Но он недовольно, брезгливо скривился.
– Пускай Кендалл объясняет.
– Но ты же знаешь, что он скажет!
– Конечно. Неподчинение, возбуждение недовольства среди рабочих. Взбесился и уволился. Очень жаль, многообещающий молодой человек – и такие вредные суждения и такой дурной характер. Да какая мне разница, что он скажет.

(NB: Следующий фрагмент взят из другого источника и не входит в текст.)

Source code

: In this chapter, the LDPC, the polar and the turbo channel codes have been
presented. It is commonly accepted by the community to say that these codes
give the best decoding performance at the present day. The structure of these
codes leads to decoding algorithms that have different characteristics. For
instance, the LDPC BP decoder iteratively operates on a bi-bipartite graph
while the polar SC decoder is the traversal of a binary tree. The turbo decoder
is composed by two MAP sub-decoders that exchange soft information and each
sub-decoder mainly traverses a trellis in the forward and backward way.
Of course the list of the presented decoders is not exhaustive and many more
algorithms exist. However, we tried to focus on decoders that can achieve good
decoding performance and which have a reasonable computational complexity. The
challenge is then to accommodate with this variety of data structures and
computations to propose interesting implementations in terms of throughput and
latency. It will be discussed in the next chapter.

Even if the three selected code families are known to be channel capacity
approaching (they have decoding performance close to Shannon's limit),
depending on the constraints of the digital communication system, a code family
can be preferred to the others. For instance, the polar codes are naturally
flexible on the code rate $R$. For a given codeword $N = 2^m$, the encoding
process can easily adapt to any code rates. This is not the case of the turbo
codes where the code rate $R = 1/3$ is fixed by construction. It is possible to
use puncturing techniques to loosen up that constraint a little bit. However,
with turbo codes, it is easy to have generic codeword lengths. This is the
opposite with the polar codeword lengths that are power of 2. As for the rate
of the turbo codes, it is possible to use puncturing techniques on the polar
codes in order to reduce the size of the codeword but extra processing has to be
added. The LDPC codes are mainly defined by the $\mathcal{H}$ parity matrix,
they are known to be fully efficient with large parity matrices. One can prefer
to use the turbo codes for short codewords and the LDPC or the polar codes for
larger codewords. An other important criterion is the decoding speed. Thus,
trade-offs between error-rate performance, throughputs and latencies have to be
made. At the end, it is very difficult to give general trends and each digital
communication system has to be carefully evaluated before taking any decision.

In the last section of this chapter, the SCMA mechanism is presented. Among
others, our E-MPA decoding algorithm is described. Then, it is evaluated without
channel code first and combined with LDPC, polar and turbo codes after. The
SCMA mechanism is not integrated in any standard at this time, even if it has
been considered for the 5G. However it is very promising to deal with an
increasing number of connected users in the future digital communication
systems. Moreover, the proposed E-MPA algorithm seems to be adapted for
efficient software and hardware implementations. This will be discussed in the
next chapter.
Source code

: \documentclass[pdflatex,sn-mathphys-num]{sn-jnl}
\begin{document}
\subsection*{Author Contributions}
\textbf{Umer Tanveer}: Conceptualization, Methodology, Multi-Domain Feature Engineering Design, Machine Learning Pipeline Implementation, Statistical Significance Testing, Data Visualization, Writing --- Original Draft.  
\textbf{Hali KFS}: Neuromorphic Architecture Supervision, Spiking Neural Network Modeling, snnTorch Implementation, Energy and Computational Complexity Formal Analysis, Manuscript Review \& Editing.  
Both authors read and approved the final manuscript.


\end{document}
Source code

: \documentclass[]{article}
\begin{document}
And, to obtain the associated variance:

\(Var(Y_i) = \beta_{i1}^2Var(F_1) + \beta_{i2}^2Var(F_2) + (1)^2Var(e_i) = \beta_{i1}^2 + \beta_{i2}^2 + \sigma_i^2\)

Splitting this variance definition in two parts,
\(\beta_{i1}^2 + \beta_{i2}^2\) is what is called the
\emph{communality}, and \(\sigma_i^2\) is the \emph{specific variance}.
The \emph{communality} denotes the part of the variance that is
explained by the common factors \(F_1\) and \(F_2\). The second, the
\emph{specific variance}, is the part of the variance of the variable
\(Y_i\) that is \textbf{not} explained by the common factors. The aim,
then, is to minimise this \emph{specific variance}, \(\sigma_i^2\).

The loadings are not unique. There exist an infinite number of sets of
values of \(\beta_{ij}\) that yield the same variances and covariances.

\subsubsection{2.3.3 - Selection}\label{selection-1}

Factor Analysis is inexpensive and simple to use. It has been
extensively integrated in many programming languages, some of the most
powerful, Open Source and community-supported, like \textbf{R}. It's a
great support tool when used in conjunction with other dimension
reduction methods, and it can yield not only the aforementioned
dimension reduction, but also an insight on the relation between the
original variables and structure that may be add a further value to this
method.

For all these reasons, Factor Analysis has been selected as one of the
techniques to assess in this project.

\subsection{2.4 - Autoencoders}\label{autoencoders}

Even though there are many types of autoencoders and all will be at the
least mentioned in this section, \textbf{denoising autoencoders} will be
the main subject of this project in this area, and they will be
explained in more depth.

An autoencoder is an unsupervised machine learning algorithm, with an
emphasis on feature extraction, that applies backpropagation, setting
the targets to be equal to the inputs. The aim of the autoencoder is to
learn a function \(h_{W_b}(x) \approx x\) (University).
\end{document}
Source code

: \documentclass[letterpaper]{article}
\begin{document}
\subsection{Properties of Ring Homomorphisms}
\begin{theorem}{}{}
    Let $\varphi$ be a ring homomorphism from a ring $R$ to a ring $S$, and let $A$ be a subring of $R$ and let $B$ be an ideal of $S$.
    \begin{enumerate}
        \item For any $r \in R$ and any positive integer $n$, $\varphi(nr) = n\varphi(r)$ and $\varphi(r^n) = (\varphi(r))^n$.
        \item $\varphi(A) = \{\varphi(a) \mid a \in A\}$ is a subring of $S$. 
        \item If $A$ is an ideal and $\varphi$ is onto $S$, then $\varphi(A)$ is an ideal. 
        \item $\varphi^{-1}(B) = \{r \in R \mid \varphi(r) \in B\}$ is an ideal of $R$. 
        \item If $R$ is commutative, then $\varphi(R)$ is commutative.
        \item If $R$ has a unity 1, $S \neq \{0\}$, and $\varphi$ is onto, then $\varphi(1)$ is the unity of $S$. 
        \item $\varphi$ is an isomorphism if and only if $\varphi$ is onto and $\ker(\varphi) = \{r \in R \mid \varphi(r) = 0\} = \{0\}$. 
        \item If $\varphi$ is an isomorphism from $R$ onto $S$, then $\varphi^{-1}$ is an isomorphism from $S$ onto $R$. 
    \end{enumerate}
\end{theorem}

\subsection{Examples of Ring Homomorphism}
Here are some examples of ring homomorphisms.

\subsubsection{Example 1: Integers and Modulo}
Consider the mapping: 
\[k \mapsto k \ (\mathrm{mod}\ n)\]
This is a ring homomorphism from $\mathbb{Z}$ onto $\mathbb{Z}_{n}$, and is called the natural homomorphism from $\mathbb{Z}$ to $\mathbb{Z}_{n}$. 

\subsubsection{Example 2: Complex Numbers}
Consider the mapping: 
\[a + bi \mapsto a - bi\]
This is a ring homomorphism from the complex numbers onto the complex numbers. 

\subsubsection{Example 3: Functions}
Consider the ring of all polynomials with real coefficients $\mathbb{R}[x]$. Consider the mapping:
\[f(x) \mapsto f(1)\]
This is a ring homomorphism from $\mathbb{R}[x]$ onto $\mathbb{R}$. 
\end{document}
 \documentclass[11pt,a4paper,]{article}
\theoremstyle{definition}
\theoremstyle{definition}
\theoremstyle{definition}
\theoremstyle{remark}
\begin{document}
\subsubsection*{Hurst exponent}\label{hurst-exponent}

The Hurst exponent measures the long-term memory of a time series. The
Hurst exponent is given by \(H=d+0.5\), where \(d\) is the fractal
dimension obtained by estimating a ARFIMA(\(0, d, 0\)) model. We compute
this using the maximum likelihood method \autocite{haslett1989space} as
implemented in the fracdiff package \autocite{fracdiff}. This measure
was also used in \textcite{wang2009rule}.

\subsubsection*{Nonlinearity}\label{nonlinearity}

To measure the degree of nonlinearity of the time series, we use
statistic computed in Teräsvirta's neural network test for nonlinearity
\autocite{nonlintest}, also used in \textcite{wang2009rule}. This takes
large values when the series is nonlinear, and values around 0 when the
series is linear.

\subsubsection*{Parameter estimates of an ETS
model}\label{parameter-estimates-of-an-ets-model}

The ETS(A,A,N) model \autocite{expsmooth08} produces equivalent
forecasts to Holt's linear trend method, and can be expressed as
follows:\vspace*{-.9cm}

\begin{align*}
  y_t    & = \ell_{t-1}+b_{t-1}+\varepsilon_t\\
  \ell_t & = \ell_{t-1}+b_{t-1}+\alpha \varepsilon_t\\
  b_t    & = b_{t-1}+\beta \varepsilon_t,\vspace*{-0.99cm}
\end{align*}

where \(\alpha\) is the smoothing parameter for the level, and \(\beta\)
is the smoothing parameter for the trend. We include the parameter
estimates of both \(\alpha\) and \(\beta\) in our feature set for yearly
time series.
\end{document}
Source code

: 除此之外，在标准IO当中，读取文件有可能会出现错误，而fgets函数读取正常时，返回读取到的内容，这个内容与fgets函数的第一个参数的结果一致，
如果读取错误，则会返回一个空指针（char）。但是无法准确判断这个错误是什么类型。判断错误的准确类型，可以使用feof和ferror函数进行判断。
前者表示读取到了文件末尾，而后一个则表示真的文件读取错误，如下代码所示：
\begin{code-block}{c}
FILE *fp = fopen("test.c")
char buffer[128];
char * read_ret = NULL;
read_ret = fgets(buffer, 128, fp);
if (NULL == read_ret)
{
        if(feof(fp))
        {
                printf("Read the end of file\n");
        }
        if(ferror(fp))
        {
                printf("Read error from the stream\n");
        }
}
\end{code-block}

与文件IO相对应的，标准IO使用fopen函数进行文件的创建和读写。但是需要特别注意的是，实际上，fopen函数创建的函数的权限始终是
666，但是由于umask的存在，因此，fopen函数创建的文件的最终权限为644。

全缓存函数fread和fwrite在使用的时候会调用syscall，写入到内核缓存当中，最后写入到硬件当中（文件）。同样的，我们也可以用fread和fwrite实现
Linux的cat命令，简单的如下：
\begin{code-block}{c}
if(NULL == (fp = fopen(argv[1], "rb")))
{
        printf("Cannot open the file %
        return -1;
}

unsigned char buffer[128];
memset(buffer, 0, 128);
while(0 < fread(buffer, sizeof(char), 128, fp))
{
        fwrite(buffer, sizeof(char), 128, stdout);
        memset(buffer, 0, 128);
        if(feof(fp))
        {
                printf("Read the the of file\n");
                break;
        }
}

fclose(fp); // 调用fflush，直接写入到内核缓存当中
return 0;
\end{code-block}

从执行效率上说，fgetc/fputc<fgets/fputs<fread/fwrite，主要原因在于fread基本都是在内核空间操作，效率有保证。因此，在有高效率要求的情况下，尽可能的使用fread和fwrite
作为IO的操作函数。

– И ты позволишь ему тебя оболгать?
– Я лучше позволю ему себя оболгать, чем буду иметь с ним дело или даже думать про него пять лишних минут. Если они так плохо меня знают, что поверят его лжи, – ну, значит, дело совсем скверное. – Таким же холодным, как у Кендалла, взглядом он прошелся по потолку веранды. – Этот дом, интересно, он тоже снесет? Может быть, мне стоило бы его опередить. Я до вечера успею разобрать эту веранду. Она наша, мы за нее заплатили.
Хотя она знала, что это всего лишь горькая шутка, ей стало зябко: пришла мысль об их собственном отъезде. Сколько у них времени? Сорок восемь часов, как у Трегонинга? Но она не смела спросить, пока Оливер хоть немного не успокоится. Она сказала:
– Пусть он одержит свою ничтожную победу. А ты, душа моя, уходя, будешь знать, что все выполнил, что требовали, и даже больше, и выполнил с честью.
Ну, это бабушка, узнаю. Как там у Мильтона в “Потерянном рае”? Мы проиграли бой. Что из того? Не все погибло. Честь сохранена.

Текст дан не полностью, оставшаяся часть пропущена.